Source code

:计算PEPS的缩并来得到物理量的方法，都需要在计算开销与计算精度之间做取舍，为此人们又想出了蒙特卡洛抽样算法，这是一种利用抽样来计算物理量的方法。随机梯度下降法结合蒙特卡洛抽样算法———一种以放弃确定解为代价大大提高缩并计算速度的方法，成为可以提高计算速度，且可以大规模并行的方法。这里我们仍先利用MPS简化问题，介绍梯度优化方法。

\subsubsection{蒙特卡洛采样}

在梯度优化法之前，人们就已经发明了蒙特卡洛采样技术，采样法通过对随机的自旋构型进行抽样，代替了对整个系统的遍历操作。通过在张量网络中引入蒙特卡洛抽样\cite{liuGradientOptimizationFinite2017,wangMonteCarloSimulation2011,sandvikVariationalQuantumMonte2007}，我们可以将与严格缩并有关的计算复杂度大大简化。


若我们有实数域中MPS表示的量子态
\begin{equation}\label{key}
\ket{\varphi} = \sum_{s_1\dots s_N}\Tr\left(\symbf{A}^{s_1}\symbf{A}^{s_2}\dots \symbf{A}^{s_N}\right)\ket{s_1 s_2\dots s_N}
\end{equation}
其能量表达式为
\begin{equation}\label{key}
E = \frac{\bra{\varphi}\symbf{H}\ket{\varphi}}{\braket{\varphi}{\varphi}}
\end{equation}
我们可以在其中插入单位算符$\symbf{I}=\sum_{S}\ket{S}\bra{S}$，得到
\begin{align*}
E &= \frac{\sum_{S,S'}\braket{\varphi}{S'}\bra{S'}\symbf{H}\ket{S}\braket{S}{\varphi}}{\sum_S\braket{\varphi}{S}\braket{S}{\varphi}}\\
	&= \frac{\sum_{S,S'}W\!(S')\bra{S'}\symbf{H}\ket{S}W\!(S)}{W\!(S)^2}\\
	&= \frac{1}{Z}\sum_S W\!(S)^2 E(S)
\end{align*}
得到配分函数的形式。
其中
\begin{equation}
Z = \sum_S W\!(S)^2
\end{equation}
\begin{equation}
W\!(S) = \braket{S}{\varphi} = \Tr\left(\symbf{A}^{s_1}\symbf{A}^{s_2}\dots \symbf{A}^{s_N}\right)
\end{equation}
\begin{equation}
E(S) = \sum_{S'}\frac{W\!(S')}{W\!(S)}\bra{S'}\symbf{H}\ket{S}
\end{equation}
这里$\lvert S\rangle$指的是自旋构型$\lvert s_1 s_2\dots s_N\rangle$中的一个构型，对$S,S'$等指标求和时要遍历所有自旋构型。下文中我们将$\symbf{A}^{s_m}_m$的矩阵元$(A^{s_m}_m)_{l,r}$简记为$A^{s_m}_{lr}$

━━━━━━━━━━━━━━━━━━━━━━━━━━━━━━

For the string "frac", show each line of the listing where it appears.

E = \frac{\bra{\varphi}\symbf{H}\ket{\varphi}}{\braket{\varphi}{\varphi}}
E &= \frac{\sum_{S,S'}\braket{\varphi}{S'}\bra{S'}\symbf{H}\ket{S}\braket{S}{\varphi}}{\sum_S\braket{\varphi}{S}\braket{S}{\varphi}}\\
	&= \frac{\sum_{S,S'}W\!(S')\bra{S'}\symbf{H}\ket{S}W\!(S)}{W\!(S)^2}\\
	&= \frac{1}{Z}\sum_S W\!(S)^2 E(S)
E(S) = \sum_{S'}\frac{W\!(S')}{W\!(S)}\bra{S'}\symbf{H}\ket{S}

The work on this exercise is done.